As South African corporates scour Russia for opportunities in the wake of last week’s state visit, they would also do well to take note of the country’s major challenges. The World Bank Index on Doing Business gives a dim verdict of Russia’s investment climate. The country ranks poorly at 120 out of 183 countries for ease of doing business. Corruption is diffused between the nexus of politics and commerce. It has lax enforcement of intellectual property rights. It comes out the second worst at 182 for difficulties in obtaining construction permits. On economic freedom index undertaken by the Heritage Foundation, Russia ranks abysmally at 41 out of 43 countries in the Europe region.
Distorting Russia’s economic performance further is the overbearing role of the state in the economy, in particular in sectors such as natural gas, copper, media, roads, railways, banking, and aircraft. Most of these sectors fall under restrictions imposed by the State Council in 2008, where 42 sectors were designated strategic and access to them strictly off-limits to foreigners.

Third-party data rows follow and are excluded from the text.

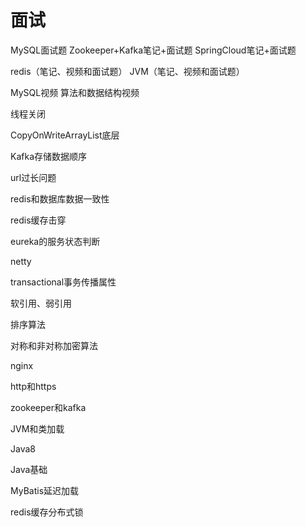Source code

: # 面试

MySQL面试题
Zookeeper+Kafka笔记+面试题
SpringCloud笔记+面试题

redis（笔记、视频和面试题）
JVM（笔记、视频和面试题）

MySQL视频
算法和数据结构视频



线程关闭

CopyOnWriteArrayList底层

Kafka存储数据顺序

url过长问题

redis和数据库数据一致性

redis缓存击穿

eureka的服务状态判断

netty

transactional事务传播属性

软引用、弱引用







排序算法

对称和非对称加密算法

nginx

http和https

zookeeper和kafka

JVM和类加载

Java8

Java基础

MyBatis延迟加载

redis缓存分布式锁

Russia’s transition from communism to capitalism has hardly given birth to a critical mass of independent entrepreneurs. The latest Fortune Global 500 ranking has only 6 Russian companies, and most of them are state-owned and in the resources sector. In the Fortune rankings, Russian companies fall behind Brazil, India and China – a clear demonstration of the poverty of entrepreneurial spirit.
The positive light to emerge from the global financial crisis for Russia’s future is the pressure this crisis has exerted on government to take some steps towards improving the investment climate. Responding to mounting budget deficit, recently the government announced sale of state assets in entities such as Rosneft, VTB Bank and Russian Railways, in asset disposal that will raise government revenues by US$29bn.
It is too early to conclude that the country is finally giving full space to private enterprise, especially because the tension between the Ministry of Economy and that of Finance threaten to derail reform. The latter is more reform-minded while the former is dirigiste. While it is important for South Africa to structure political and economic relations with Russia, remaining problems in its investment climate and market structure need to be confronted head on.
With both South Africa and Russia having given an indication to take this relationship to the level of strategic partnership, it should generate real economic benefits for South Africa. A host of regulatory barriers that create competitive disadvantage for South African businesses should therefore be done away with.